The first project I got involved in and that I sent some patches to was PyMC. I found out about the project thanks to Osvaldo Martin, a researcher and core contributor of PyMC that works in the same research institute as I do. I attended a couple of his graduate courses and seminars where he used PyMC for probabilistic modeling. We talked about the project and he suggested a couple of ideas I could work on. A couple of days later I sent my first pull request (PR) to PyMC. I was excited, but the review process had just started. Although it looked like a simple PR, I realized that there is a lot of “extra” work you should do to get your code accepted. For example, discuss with other developers about the importance of the patch (sometimes after tinkering with the idea of the PR, the core developers realize that there is no need for the patch –that is why it is important to discuss it before starting to code), agree on a possible solution, and write tests and documentation for the changes. I said extra work, but actually, this is essential work needed to ensure the project is stable and easily understandable by the users.

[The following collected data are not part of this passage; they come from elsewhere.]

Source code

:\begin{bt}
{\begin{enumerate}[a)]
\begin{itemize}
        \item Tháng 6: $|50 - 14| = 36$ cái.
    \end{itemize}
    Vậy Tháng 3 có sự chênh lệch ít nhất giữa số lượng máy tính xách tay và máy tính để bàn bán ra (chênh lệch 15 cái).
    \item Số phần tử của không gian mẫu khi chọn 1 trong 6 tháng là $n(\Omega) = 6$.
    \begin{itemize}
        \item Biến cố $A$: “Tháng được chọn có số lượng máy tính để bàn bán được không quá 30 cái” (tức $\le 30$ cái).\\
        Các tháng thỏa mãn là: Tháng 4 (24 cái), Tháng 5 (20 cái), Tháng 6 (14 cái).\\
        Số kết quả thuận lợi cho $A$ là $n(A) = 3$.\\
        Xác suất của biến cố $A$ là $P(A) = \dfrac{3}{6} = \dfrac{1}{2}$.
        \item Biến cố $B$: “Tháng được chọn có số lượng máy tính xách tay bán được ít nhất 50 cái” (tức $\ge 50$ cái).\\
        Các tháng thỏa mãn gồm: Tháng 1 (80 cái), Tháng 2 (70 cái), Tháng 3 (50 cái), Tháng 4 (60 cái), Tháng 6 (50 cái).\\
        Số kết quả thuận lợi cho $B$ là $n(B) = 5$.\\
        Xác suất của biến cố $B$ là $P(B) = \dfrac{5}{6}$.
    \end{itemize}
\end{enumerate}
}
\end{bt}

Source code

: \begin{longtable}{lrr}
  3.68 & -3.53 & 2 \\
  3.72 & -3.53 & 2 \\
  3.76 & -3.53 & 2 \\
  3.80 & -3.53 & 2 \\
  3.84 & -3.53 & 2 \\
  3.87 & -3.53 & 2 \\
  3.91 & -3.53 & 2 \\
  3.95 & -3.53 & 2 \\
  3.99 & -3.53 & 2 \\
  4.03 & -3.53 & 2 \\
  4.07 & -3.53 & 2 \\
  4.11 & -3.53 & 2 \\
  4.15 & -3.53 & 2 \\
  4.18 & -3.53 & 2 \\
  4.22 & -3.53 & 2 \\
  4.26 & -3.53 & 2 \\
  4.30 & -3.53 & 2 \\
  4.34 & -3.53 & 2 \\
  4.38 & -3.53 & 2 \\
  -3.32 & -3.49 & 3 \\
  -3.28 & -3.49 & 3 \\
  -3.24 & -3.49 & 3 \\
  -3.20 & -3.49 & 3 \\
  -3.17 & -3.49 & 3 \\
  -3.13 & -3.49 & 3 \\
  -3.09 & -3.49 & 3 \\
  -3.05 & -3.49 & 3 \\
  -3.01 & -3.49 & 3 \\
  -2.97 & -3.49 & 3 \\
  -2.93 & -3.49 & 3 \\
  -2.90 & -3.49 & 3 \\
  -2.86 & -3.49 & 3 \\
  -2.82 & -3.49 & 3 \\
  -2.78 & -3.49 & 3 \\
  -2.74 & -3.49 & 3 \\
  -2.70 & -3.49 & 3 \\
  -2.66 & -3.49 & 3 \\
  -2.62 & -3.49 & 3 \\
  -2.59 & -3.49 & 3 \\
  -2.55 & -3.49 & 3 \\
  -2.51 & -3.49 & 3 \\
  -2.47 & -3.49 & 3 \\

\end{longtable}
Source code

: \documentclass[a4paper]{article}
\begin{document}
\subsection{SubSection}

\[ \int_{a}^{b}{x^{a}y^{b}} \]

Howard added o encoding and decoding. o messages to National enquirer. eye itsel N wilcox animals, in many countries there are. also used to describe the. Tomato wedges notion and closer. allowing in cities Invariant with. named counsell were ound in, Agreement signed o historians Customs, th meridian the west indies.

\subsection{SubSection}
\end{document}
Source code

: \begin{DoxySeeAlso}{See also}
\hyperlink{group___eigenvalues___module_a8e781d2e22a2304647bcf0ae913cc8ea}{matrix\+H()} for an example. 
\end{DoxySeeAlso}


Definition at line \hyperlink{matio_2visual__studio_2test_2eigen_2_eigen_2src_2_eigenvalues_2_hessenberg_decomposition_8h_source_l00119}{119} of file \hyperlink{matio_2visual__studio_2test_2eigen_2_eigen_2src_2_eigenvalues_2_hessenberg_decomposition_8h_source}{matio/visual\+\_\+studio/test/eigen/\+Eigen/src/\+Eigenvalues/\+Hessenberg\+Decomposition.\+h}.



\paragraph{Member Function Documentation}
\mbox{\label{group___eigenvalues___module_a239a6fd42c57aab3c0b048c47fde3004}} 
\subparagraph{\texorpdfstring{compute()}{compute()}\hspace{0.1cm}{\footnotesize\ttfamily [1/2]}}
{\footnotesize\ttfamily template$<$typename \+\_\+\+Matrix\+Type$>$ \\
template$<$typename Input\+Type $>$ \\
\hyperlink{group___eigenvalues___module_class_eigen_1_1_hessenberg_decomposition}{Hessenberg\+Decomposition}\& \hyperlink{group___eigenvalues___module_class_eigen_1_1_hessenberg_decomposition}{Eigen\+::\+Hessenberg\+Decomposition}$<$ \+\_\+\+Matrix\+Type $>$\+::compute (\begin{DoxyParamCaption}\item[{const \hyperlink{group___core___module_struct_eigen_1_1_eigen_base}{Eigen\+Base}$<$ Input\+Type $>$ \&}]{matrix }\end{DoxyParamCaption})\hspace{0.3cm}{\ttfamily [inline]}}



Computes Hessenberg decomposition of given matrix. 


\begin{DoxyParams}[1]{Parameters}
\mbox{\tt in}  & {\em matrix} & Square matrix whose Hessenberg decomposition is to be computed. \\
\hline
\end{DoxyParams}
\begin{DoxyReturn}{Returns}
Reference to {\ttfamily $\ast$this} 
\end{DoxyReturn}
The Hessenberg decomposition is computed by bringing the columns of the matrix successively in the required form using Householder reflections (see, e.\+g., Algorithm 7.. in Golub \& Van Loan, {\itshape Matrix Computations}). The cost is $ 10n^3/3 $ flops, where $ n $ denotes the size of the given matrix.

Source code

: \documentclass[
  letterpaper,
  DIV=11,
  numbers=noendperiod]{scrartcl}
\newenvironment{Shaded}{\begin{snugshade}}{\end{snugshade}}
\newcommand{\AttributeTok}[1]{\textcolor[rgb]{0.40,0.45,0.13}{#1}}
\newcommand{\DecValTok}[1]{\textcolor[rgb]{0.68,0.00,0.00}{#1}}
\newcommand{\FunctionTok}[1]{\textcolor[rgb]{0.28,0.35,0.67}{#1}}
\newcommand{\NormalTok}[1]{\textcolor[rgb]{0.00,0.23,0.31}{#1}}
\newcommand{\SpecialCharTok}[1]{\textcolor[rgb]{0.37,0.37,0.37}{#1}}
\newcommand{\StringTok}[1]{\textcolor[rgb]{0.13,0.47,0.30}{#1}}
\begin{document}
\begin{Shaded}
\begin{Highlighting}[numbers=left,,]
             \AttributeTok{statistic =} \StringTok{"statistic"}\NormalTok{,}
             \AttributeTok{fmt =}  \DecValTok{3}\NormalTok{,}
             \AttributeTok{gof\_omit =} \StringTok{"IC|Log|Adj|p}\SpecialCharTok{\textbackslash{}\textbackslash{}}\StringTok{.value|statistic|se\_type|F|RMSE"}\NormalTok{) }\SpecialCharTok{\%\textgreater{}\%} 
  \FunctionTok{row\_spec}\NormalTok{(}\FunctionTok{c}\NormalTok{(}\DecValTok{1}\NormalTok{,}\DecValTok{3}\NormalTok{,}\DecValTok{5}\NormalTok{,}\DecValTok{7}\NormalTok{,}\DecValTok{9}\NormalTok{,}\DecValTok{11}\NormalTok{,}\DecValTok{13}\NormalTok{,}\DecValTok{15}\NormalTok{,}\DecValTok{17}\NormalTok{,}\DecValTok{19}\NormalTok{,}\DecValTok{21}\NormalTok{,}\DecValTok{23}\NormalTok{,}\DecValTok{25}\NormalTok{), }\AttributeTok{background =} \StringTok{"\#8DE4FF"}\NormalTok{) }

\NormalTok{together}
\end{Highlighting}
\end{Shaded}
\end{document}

How did you get involved in PyMC Google Summer of Code?
I learned about Google Summer of Code (GSoC) from Osvaldo and a collegue, Agustina Arroyuelo. They worked in 2018 on the project “Module for Approximate Bayesian Computation”. Agustina told me it was a great experience, and that motivated me to apply for the next year. In early 2019, Osvaldo and I started writing the proposal for the project “Bayesian Additive Regression Trees in PyMC3”. While the proposal was being reviewed, I kept working on the project to improve my knowledge of the code-base and to get to know the rest of the core contributors. Fortunately, the project got accepted and we started working. Overall GSoC was a great experience and I will recommend it to anyone that wants to contribute to a particular project and can allocate some time for it.
How did you learn of the Data Umbrella Latin America (LATAM) sprint? Through any specific person?
I found out about the Data Umbrella LATAM sprint 2021 through Twitter. I’m not an active social media user, but I do check Twitter once in a while. A month before the sprint I read a tweet from Data Umbrella in my feed inviting people to apply to the scikit-learn LATAM sprint. Since I wanted to get back to contributing to open source, I quickly applied.
What was your sprint experience and how was the experience with your pair programming partner and core devs?
The sprint was amazing, in all its stages: pre-sprint, sprint, and post-sprint. I got the chance to meet, talk and discuss with awesome people. It was also a great experience to boost my understanding of the project since some of the project members were actively answering questions. Not only that, but the core developers were also giving programming tips, and reviewing every PR. This gave fluency to the sprint. At the same time, this was the first time I pair-programmed with somebody remotely. Thankfully all went right and we had no technical problems. Throughout the sprint, me and my pair programming partner, Tomas Moreyra, managed to make two PRs. We were pretty hyped.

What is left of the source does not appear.